Com a vitória de Donald Trump termina mais uma frenética corrida à Casa Branca. Enquanto os americanos estão ainda a digerir o resultado eleitoral, no outro lado do Atlântico, a maioria dos cidadãos europeus receberam a notícia com frustração e muita apreensão. Desde o início da corrida, Trump tem sido sinónimo de xenofobia, racismo e isolamento, conceitos inteiramente dissonantes com os valores-chave da identidade europeia de respeito pela liberdade e dignidade humana.

De facto, a agenda da política externa da futura Administração Trump está repleta de questões de alta importância tanto para a segurança americana como para a segurança global, como o terrorismo, a imigração, a expansão do Estado Islâmico e o futuro de países estratégicos como a Rússia, Cuba, Irão, Coreia do Norte e China. Contudo, para nós europeus, a maior preocupação deverá centrar-se na abordagem do futuro governo americano para com o despertado urso polar, a Rússia, posição essa que terá o maior impacto na segurança europeia.

Os EUA sempre foram o ator-chave na proteção e promoção da segurança europeia desde o fim da Segunda Guerra Mundial. O plano Marshall, que permitiu a reconstrução da Europa e a união entre os Estados da Europa Ocidental em 1947, foi uma iniciativa americana.
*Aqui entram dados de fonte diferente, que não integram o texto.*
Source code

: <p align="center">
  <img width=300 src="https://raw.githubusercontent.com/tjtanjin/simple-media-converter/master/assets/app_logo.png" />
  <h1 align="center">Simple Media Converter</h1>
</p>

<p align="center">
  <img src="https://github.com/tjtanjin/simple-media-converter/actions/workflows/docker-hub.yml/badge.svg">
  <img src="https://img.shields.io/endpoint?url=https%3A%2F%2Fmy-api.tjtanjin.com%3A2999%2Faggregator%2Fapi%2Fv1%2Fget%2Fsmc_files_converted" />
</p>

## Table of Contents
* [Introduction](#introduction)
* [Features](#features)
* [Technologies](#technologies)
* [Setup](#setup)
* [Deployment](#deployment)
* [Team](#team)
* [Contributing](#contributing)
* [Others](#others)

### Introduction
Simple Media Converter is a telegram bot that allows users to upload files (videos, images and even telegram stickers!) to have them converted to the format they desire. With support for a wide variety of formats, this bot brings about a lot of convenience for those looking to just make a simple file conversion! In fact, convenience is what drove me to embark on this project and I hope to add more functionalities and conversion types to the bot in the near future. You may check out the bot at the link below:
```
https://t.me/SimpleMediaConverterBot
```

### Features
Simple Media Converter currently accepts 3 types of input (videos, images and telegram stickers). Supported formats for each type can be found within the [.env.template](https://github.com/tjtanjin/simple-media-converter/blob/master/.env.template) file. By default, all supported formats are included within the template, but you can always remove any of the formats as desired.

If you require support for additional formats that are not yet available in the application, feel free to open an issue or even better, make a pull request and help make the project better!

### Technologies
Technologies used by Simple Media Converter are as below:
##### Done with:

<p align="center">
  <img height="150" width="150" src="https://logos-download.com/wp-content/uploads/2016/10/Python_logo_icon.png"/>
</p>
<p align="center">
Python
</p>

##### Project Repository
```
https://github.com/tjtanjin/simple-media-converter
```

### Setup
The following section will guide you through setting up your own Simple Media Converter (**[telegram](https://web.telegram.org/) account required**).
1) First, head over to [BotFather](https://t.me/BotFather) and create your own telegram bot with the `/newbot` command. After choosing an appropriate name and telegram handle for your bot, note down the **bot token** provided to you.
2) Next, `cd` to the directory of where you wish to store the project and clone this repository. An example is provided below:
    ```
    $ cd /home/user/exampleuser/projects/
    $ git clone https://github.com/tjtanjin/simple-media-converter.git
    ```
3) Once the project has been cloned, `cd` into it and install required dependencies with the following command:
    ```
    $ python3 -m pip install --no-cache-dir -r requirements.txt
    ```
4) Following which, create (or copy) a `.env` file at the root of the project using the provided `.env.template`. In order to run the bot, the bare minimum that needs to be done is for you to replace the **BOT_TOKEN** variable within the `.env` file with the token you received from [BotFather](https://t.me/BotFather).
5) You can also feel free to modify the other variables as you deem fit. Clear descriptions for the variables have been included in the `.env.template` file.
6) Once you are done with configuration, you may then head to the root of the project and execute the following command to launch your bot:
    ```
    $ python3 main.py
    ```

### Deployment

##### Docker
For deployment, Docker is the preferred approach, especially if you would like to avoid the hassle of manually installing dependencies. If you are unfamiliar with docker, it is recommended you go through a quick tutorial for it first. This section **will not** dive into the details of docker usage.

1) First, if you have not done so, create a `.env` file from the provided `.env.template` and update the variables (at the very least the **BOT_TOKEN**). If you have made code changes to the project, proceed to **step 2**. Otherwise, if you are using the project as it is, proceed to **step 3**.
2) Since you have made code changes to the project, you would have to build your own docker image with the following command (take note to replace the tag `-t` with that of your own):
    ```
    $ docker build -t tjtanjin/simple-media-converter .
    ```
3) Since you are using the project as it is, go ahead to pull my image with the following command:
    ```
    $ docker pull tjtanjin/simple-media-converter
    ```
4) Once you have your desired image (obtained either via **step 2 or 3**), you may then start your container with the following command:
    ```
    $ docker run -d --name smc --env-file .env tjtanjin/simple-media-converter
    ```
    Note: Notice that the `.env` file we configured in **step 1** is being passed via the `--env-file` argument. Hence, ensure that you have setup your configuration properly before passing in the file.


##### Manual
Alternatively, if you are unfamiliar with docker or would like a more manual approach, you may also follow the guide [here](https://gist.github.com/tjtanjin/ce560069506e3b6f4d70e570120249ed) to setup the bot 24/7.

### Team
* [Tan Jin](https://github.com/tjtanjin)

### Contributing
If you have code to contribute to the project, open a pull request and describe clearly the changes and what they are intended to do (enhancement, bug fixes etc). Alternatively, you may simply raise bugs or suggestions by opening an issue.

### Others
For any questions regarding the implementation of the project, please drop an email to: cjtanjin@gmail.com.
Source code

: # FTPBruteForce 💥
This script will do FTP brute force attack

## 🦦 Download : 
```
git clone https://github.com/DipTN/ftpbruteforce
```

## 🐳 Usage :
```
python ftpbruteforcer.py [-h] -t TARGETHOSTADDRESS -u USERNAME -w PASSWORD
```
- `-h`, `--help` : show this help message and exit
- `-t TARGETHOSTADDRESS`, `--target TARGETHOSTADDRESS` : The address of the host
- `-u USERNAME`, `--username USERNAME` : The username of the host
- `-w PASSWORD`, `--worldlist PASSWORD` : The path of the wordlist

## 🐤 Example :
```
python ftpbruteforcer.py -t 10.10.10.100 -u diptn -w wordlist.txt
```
Ao mesmo tempo, a Organização do Tratado do Atlântico do Norte (NATO) – criada em 1949 entre os EUA, Canadá e Europa Ocidental, com o principal objetivo de garantir uma defesa comum entre as partes perante a ameaça soviética – permanece ainda hoje o principal garante de segurança no mundo Ocidental.

Na mesma linha política, durante a campanha eleitoral, Hillary Clinton prometia aumentar as sanções contra a Rússia, pela anexação da Crimeia e Sevastopol; apoiar uma maior independência energética da Europa, nomeadamente face aos recursos energéticos russos; e expandir a defesa antimíssil na Europa de Leste.

Em contraponto à candidata democrata, Donald Trump declarava que irá estabelecer relações diplomáticas e de trabalho mais fortes com a Rússia, mais precisamente com o seu líder Vladimir Putin, enfatizando que deverão ser os próprios europeus a pressionar diplomaticamente a Rússia. Por conseguinte, o apoio americano à NATO deverá diminuir consideravelmente, forçando os países europeus a assumirem uma crescente responsabilidade pela sua própria defesa, tanto em termos militares como financeiros.

Neste quadro, Putin foi um dos primeiros líderes mundiais a congratular Trump pela sua vitória nas eleições, divulgando o seu otimismo perante um futuro de reaproximação entre os dois países. De facto, e na sequência da imposição de sanções à Rússia desde março de 2014, Putin ambiciona agora desenvolver uma abordagem relacional diferente, mais calculista e pragmática, com o novo Presidente americano.

Contudo, na realidade Donald Trump é muito menos previsível do que Obama e, por isso mesmo, potencialmente mais “alarmante” para o Kremlin e para o mundo. Trump é um homem de negócios inteligente e feroz, sem registo de atuação política no terreno. As decisões do novo governo americano decerto continuarão a ser ditadas pelo interesse nacional, mas possivelmente de uma forma mais pragmática, simples e oportunista, refletindo a personalidade “buldózer” de Trump e o modo de atuação “todo-o-terreno” que o caracteriza.

Porém, e considerando que é um excelente homem de negócios, esperamos que Trump rapidamente perceba que, num mundo globalizado, o isolamento custa mais do que o multilateralismo, e de que o crescimento económico nacional está diretamente ligado a um mundo em segurança, onde as alianças entre Estados e povos contam decisivamente.

É neste contexto de acrescida incerteza da agenda americana que a Rússia, seguramente, sentirá saudades do previsível e pacifista Obama.